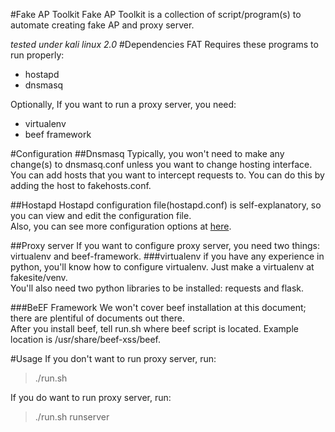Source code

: #Fake AP Toolkit
Fake AP Toolkit is a collection of script/program(s) to automate creating fake AP and proxy server.  

*tested under kali linux 2.0*
#Dependencies
FAT Requires these programs to run properly:
- hostapd
- dnsmasq

Optionally, If you want to run a proxy server, you need:
- virtualenv
- beef framework

#Configuration
##Dnsmasq
Typically, you won't need to make any change(s) to dnsmasq.conf unless you want to change hosting interface.  
You can add hosts that you want to intercept requests to. You can do this by adding the host to fakehosts.conf.

##Hostapd
Hostapd configuration file(hostapd.conf) is self-explanatory, so you can view and edit the configuration file.  
Also, you can see more configuration options at [here](https://w1.fi/cgit/hostap/plain/hostapd/hostapd.conf).

##Proxy server
If you want to configure proxy server, you need two things: virtualenv and beef-framework. 
###virtualenv
if you have any experience in python, you'll know how to configure virtualenv. Just make a virtualenv at fakesite/venv.  
You'll also need two python libraries to be installed: requests and flask.

###BeEF Framework
We won't cover beef installation at this document; there are plentiful of documents out there.  
After you install beef, tell run.sh where beef script is located. Example location is /usr/share/beef-xss/beef.

#Usage
If you don't want to run proxy server, run:  
>./run.sh  

If you do want to run proxy server, run:
>./run.sh runserver  
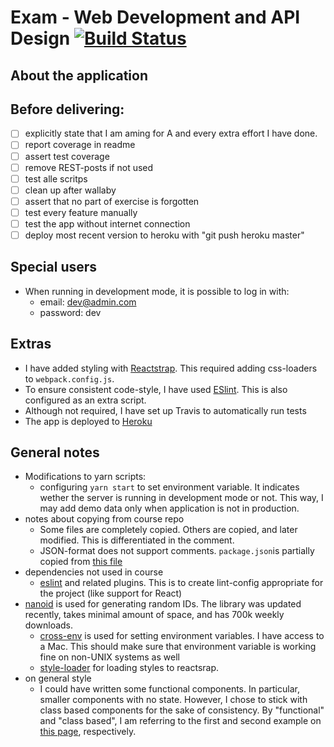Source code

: # Exam - Web Development and API Design [![Build Status](https://travis-ci.com/olaven/exam-PG6300.svg?token=zTzVh5wrqM89cpyf9qVd&branch=master)](https://travis-ci.com/olaven/exam-PG6300)

## About the application

## Before delivering: 
- [ ] explicitly state that I am aming for A and every extra effort I have done. 
- [ ] report coverage in readme 
- [ ] assert test coverage 
- [ ] remove REST-posts if not used
- [ ] test alle scritps
- [ ] clean up after wallaby 
- [ ] assert that no part of exercise is forgotten
- [ ] test every feature manually 
- [ ] test the app without internet connection
- [ ] deploy most recent version to heroku with "git push heroku master" 

## Special users 
* When running in development mode, it is possible to log in with: 
  * email: dev@admin.com
  * password: dev

## Extras 
* I have added styling with [Reactstrap](https://reactstrap.github.io). This required adding css-loaders to `webpack.config.js`. 
* To ensure consistent code-style, I have used [ESlint](https://eslint.org). This is also configured as an extra script.
* Although not required, I have set up Travis to automatically run tests
* The app is deployed to [Heroku](https://exam-pg6300.herokuapp.com)

## General notes
* Modifications to yarn scripts:
  * configuring `yarn start` to set environment variable. It indicates wether the server is running in development mode or not. This way, I may add demo data only when application is not in production.
* notes about copying from course repo 
  * Some files are completely copied. Others are copied, and later modified. This is differentiated in the comment. 
  * JSON-format does not support comments. `package.json`is partially copied from [this file](https://github.com/arcuri82/web_development_and_api_design/blob/master/exercise-solutions/quiz-game/part-10/package.json)
* dependencies not used in course
  * [eslint](https://yarnpkg.com/en/package/eslint) and related plugins. This is to create lint-config appropriate for the project (like support for React)
* [nanoid](https://www.npmjs.com/package/nanoid) is used for generating random IDs. The library was updated recently, takes         minimal amount of space, and has 700k weekly downloads. 
  *  [cross-env](https://www.npmjs.com/package/cross-env) is used for setting environment variables. I have access to a Mac. This should make sure that environment variable is working fine on non-UNIX systems as well
  * [style-loader](https://www.npmjs.com/package/style-loader) for loading styles to reactsrap.  
* on general style 
  * I could have written some functional components. In particular, smaller components with no state. However, I chose to stick with class based components for the sake of consistency. By "functional" and "class based", I am referring to the first and second example on [this page](https://reactjs.org/docs/components-and-props.html), respectively.
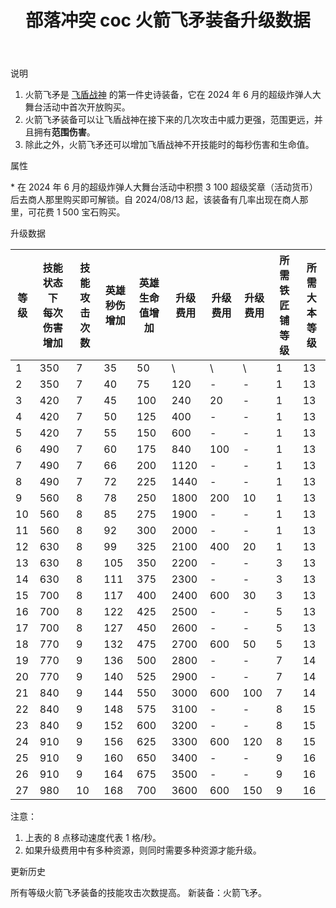 ﻿---
title: "部落冲突 coc 火箭飞矛装备升级数据"
navTitle: "火箭飞矛"
shownTitle: "火箭飞矛"
description: "火箭飞矛是飞盾战神的第一件史诗装备，它在 2024 年 6 月的超级炸弹人大舞台活动中首次开放购买。火箭飞矛装备可以让飞盾战神在接下来的几次攻击中威力更强，范围更远，并且拥有范围伤害。除此之外，火箭飞矛还可以增加飞盾战神不开技能时的每秒伤害和生命值。"
module: upgrade-home
imgFolder: home_heroes/07c4
wiki: https://clashofclans.fandom.com/wiki/Rocket_Spear
canonical: /upgrade/07c4-Rocket-Spear
---

<UnitInfo :folder="$frontmatter.imgFolder" imgSrc="Rocket_Spear_info.png" :imgAlt="$frontmatter.navTitle" description="她接下来几次投掷的飞矛威力更强，范围更远。" />

<SmallTitle>说明</SmallTitle>

1. 火箭飞矛是 [飞盾战神](/upgrade/0203-Royal-Champion) 的第一件史诗装备，它在 2024 年 6 月的超级炸弹人大舞台活动中首次开放购买。
2. 火箭飞矛装备可以让飞盾战神在接下来的几次攻击中威力更强，范围更远，并且拥有**范围伤害**。
3. 除此之外，火箭飞矛还可以增加飞盾战神不开技能时的每秒伤害和生命值。

<SmallTitle>属性</SmallTitle>

<UnitProperties>
    <UnitProperty pKey="技能类型" pValue="主动技能" />
    <UnitProperty pKey="装备稀有度" pValue="史诗" />
    <UnitProperty pKey="解锁条件" pValue="见说明<sup>*</sup>" />
    <UnitProperty pKey="飞矛射程" pValue="10 格" />
    <UnitProperty pKey="飞矛的伤害半径" pValue="0.8 格" />
</UnitProperties>

\* 在 2024 年 6 月的超级炸弹人大舞台活动中积攒 3 100 超级奖章（活动货币）后去商人那里购买即可解锁。自 2024/08/13 起，该装备有几率出现在商人那里，可花费 1 500 宝石购买。

<SmallTitle>升级数据</SmallTitle>

<script setup>
const tableExtraInfo = [
    {
        "column": 5,
        "type": "cost",
        "icon": "Shiny_Ore",
        "noGoldPass": true
    },
    {
        "column": 6,
        "type": "cost",
        "icon": "Glowy_Ore",
        "noGoldPass": true
    },
    {
        "column": 7,
        "type": "cost",
        "icon": "Starry_Ore",
        "noGoldPass": true
    }
];
</script>

<UnitTable :tableExtraInfo="tableExtraInfo">

| 等级 |技能状态下<br>每次伤害增加|技能<br>攻击次数|英雄<br>秒伤增加|英雄<br>生命值增加| 升级费用| 升级费用|升级费用|所需<br>铁匠铺等级|所需<br>大本等级|
|  --- |          ---          |       ---     |      ---      |       ---       |   ---  |   ---  |   --- |       ---       |       ---     |
|   1  |          350          |        7      |       35      |        50       |    \   |    \   |   \   |        1        |       13      |
|   2  |          350          |        7      |       40      |        75       |   120  |    -   |   -   |        1        |       13      |
|   3  |          420          |        7      |       45      |       100       |   240  |    20  |   -   |        1        |       13      |
|   4  |          420          |        7      |       50      |       125       |   400  |    -   |   -   |        1        |       13      |
|   5  |          420          |        7      |       55      |       150       |   600  |    -   |   -   |        1        |       13      |
|   6  |          490          |        7      |       60      |       175       |   840  |   100  |   -   |        1        |       13      |
|   7  |          490          |        7      |       66      |       200       |  1120  |    -   |   -   |        1        |       13      |
|   8  |          490          |        7      |       72      |       225       |  1440  |    -   |   -   |        1        |       13      |
|   9  |          560          |        8      |       78      |       250       |  1800  |   200  |   10  |        1        |       13      |
|  10  |          560          |        8      |       85      |       275       |  1900  |    -   |   -   |        1        |       13      |
|  11  |          560          |        8      |       92      |       300       |  2000  |    -   |   -   |        1        |       13      |
|  12  |          630          |        8      |       99      |       325       |  2100  |   400  |   20  |        1        |       13      |
|  13  |          630          |        8      |      105      |       350       |  2200  |    -   |   -   |        3        |       13      |
|  14  |          630          |        8      |      111      |       375       |  2300  |    -   |   -   |        3        |       13      |
|  15  |          700          |        8      |      117      |       400       |  2400  |   600  |   30  |        3        |       13      |
|  16  |          700          |        8      |      122      |       425       |  2500  |    -   |   -   |        5        |       13      |
|  17  |          700          |        8      |      127      |       450       |  2600  |    -   |   -   |        5        |       13      |
|  18  |          770          |        9      |      132      |       475       |  2700  |   600  |   50  |        5        |       13      |
|  19  |          770          |        9      |      136      |       500       |  2800  |    -   |   -   |        7        |       14      |
|  20  |          770          |        9      |      140      |       525       |  2900  |    -   |   -   |        7        |       14      |
|  21  |          840          |        9      |      144      |       550       |  3000  |   600  |  100  |        7        |       14      |
|  22  |          840          |        9      |      148      |       575       |  3100  |    -   |   -   |        8        |       15      |
|  23  |          840          |        9      |      152      |       600       |  3200  |    -   |   -   |        8        |       15      |
|  24  |          910          |        9      |      156      |       625       |  3300  |   600  |  120  |        8        |       15      |
|  25  |          910          |        9      |      160      |       650       |  3400  |    -   |   -   |        9        |       16      |
|  26  |          910          |        9      |      164      |       675       |  3500  |    -   |   -   |        9        |       16      |
|  27  |          980          |       10      |      168      |       700       |  3600  |   600  |  150  |        9        |       16      |
</UnitTable>

注意：

1. 上表的 8 点移动速度代表 1 格/秒。
2. 如果升级费用中有多种资源，则同时需要多种资源才能升级。

<SmallTitle>更新历史</SmallTitle>

<Timeline>
    <TimelineItem date="2024/09/09">
        <TimelineRow>所有等级火箭飞矛装备的技能攻击次数提高。</TimelineRow>
    </TimelineItem>
    <TimelineItem date="2024/06/11">
        <TimelineRow>新装备：火箭飞矛。</TimelineRow>
    </TimelineItem>
    <TimelineItem :historyBottom="true" />
</Timeline>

------------------------------------------------------------

Task description -> Tally the lines of the listing in which the string "TimelineItem" appears, and state the tally alone.

Response -> 5